▶ **Source material**:
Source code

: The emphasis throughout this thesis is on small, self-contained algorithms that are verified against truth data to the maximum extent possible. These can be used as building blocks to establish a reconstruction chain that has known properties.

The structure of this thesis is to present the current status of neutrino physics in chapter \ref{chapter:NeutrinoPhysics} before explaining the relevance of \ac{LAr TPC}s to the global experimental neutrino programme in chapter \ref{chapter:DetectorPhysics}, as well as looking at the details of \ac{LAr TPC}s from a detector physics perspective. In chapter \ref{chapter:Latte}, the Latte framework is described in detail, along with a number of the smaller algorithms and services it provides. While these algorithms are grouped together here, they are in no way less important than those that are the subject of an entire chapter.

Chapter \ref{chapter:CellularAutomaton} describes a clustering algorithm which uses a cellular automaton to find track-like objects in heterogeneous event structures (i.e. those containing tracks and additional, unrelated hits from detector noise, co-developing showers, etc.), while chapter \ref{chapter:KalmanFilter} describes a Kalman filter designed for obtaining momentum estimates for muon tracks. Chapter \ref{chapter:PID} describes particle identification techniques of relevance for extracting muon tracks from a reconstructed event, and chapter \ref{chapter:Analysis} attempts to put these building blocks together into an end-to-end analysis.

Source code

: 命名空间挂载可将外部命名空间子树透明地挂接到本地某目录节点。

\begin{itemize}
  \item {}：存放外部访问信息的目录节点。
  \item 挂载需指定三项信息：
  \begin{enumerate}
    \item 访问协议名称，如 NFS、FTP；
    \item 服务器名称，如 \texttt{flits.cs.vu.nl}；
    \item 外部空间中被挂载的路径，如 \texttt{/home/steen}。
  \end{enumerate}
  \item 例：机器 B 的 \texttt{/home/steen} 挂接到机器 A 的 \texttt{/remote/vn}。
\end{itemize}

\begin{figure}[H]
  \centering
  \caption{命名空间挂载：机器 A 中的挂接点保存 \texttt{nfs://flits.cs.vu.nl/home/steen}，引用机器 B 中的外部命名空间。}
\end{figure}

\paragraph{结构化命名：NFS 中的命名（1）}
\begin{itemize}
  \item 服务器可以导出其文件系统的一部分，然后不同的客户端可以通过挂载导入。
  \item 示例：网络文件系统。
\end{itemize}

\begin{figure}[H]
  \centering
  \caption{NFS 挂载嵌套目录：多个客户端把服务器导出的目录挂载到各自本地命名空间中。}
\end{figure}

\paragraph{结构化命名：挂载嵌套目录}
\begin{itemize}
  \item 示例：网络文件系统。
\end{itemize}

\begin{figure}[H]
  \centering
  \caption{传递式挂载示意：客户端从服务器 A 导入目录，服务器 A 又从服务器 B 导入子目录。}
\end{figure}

▶ **How to complete this task**:
Which lines in the records above contain the string "relevance"? Copy them.

▶ **Output of the exercise**:
The structure of this thesis is to present the current status of neutrino physics in chapter \ref{chapter:NeutrinoPhysics} before explaining the relevance of \ac{LAr TPC}s to the global experimental neutrino programme in chapter \ref{chapter:DetectorPhysics}, as well as looking at the details of \ac{LAr TPC}s from a detector physics perspective. In chapter \ref{chapter:Latte}, the Latte framework is described in detail, along with a number of the smaller algorithms and services it provides. While these algorithms are grouped together here, they are in no way less important than those that are the subject of an entire chapter.
Chapter \ref{chapter:CellularAutomaton} describes a clustering algorithm which uses a cellular automaton to find track-like objects in heterogeneous event structures (i.e. those containing tracks and additional, unrelated hits from detector noise, co-developing showers, etc.), while chapter \ref{chapter:KalmanFilter} describes a Kalman filter designed for obtaining momentum estimates for muon tracks. Chapter \ref{chapter:PID} describes particle identification techniques of relevance for extracting muon tracks from a reconstructed event, and chapter \ref{chapter:Analysis} attempts to put these building blocks together into an end-to-end analysis.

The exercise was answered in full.